2012-11-15 Thread KitKat

I have two issues. 

1-I am trying to use morphology to identify gender. I have 9 variables, both
continuous and categorical. I was using two-step cluster analysis in SPSS
because two-step could deal with different types of variables. But the
output tells me that an animal is in cluster 1 or 2, it does not give me a
probability (ex. 0.70 cluster 2).  I also did not want to specify that I
want two clusters, I wanted to see if analysis would naturally give me two
clusters. These were all advantages to using SPSS but now I'm having
trouble.

Does cluster analysis in R give probabilities?
Which type of cluster analysis in R is best to use? I did not think
hierarchical analysis was a great choice, but maybe I'm wrong. I don't want
to create the average variable, I want the analysis to do it on its own. 
I'm also new to R so would have to figure out the right codes to enter, etc.

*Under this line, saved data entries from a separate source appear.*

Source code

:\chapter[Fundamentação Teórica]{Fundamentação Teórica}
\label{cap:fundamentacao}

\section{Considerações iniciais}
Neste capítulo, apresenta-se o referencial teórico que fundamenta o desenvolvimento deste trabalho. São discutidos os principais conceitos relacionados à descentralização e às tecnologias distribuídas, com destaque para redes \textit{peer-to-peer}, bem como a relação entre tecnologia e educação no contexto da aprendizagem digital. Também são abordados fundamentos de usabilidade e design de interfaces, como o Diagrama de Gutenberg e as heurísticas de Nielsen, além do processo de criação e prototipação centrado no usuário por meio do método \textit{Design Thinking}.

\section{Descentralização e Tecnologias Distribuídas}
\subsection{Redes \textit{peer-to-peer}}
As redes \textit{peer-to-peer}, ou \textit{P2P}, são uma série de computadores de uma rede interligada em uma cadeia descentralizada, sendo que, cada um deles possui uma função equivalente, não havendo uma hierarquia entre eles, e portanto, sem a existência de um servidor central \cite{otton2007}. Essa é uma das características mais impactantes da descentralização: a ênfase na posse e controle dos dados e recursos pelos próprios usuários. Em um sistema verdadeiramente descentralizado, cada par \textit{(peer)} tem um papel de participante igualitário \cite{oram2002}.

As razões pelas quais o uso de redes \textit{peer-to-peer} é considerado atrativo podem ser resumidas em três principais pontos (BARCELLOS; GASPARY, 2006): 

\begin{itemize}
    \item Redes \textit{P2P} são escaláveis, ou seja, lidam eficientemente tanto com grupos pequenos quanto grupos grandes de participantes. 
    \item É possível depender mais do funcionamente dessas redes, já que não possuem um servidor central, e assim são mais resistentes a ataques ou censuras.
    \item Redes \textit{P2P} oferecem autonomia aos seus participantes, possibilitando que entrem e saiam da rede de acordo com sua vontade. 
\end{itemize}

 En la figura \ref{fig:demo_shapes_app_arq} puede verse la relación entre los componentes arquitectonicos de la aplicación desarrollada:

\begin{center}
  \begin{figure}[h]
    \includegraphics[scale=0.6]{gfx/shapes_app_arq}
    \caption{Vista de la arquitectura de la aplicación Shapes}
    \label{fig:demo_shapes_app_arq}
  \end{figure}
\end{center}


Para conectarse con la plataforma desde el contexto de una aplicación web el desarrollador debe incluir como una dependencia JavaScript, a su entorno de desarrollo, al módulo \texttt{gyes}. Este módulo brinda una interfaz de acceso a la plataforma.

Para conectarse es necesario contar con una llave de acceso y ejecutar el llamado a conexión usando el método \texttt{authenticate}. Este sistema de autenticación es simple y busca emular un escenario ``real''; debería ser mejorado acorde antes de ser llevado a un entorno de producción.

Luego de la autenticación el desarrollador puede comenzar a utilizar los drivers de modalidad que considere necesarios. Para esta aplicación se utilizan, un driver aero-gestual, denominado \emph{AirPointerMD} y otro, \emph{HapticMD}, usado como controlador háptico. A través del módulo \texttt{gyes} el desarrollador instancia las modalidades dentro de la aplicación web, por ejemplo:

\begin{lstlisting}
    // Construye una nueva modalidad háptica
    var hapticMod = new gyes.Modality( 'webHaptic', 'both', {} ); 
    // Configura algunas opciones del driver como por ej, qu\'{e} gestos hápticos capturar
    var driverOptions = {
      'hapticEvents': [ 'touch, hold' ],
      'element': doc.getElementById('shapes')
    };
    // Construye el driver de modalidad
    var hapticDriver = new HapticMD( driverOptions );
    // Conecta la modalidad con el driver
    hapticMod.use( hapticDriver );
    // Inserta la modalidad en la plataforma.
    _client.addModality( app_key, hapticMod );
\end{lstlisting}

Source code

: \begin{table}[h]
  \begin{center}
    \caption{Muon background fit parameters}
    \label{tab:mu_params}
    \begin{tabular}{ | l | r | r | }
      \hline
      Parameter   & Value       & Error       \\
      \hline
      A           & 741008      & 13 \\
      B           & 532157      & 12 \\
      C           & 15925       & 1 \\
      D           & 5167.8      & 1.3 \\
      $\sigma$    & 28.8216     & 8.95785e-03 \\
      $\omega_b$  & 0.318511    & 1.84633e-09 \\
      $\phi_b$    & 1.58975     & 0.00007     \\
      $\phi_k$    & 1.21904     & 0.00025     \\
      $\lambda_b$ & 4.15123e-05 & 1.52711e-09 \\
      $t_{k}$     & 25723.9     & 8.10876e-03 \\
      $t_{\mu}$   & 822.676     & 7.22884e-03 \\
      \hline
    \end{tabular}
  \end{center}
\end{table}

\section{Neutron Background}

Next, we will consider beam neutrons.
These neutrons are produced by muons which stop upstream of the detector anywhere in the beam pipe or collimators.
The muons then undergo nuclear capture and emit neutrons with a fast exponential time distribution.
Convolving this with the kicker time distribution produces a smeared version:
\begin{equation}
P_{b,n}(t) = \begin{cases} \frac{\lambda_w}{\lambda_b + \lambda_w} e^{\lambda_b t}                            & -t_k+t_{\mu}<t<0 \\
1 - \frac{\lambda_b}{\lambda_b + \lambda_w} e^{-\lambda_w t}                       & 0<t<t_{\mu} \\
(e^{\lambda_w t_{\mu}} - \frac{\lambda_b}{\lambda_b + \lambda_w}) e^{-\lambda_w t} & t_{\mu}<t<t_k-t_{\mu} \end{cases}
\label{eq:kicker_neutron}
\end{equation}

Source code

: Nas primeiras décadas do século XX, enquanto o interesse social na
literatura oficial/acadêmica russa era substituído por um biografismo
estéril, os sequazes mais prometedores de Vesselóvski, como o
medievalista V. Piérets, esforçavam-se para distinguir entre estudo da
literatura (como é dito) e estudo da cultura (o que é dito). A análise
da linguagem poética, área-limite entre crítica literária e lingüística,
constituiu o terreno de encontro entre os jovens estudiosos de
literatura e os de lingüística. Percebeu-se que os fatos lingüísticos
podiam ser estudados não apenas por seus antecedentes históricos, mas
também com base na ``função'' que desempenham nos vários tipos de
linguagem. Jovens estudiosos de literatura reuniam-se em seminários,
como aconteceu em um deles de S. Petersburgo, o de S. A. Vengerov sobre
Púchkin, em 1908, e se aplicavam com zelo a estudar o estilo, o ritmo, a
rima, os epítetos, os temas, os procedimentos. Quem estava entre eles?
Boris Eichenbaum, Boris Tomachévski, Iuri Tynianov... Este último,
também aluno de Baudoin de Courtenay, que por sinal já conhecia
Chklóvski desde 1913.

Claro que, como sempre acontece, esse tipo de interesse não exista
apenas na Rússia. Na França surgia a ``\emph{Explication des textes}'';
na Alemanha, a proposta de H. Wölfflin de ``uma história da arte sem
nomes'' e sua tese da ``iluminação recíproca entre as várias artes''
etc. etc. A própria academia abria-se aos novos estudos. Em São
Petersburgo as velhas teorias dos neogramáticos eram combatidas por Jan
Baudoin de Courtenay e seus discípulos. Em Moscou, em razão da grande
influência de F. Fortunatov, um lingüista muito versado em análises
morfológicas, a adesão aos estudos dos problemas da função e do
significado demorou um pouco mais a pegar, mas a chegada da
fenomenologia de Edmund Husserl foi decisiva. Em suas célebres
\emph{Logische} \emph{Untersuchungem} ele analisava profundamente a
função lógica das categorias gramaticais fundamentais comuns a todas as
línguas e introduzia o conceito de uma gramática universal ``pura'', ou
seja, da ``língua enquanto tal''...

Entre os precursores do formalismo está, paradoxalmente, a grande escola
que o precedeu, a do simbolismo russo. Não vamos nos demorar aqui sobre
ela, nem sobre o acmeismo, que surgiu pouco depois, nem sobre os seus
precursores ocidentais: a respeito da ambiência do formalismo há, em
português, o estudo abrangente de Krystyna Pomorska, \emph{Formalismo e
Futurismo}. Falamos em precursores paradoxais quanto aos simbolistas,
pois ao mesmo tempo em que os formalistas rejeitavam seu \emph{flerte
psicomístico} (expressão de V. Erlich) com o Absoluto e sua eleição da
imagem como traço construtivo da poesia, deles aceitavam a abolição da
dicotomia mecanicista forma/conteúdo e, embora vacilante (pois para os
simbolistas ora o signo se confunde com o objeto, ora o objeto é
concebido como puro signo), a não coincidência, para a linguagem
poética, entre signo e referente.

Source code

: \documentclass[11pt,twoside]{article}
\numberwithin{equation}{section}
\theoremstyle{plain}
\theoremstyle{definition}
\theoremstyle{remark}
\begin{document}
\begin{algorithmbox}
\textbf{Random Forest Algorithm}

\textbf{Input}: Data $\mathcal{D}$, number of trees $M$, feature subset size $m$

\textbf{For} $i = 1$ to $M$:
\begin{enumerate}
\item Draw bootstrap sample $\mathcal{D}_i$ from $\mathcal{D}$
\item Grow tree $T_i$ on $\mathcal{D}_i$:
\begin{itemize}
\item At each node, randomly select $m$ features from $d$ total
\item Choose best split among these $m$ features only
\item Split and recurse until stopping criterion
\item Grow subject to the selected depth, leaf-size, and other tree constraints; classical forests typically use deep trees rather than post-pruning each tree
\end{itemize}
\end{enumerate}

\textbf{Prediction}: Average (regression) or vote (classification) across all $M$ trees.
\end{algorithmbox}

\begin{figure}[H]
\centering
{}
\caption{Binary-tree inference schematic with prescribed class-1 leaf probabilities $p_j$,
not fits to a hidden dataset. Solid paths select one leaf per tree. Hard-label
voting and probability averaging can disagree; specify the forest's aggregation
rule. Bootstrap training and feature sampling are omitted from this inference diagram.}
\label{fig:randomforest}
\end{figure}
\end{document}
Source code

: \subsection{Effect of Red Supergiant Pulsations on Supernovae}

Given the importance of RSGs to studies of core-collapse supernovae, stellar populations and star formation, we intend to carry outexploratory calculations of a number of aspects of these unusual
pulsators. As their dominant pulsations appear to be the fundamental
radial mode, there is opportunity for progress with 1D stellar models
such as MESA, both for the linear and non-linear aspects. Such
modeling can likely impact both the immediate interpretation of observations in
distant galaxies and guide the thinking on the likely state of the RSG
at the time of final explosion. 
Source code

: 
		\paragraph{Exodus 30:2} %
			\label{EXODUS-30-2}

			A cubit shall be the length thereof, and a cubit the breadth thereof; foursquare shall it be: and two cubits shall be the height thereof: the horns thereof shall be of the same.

2-I was also told to analyze each variable on its own before including it in
cluster analysis. I had first included them all then teased out which ones
were not important, but now have been asked to do the reverse. I cannot do
cluster analysis on one variable -for example, one variable is either
present or absent on an individual so of course cluster analysis gives me
two clusters, one representing present and one representing absent. I was
told to use regression, but how can regression also not give the same
result? I feel like it would give me a line connecting a bunch of 0s to 1s.
I don't know what to use, or if I can analyze each variable like this before
putting them into cluster analysis. I ultimately want to only use the
smallest number of variables necessary to identify gender. 

I have tried reading manuals etc and talking to people at my school, but
nothing has helped. If anyone has any insight, that would be much
appreciated
Thank you!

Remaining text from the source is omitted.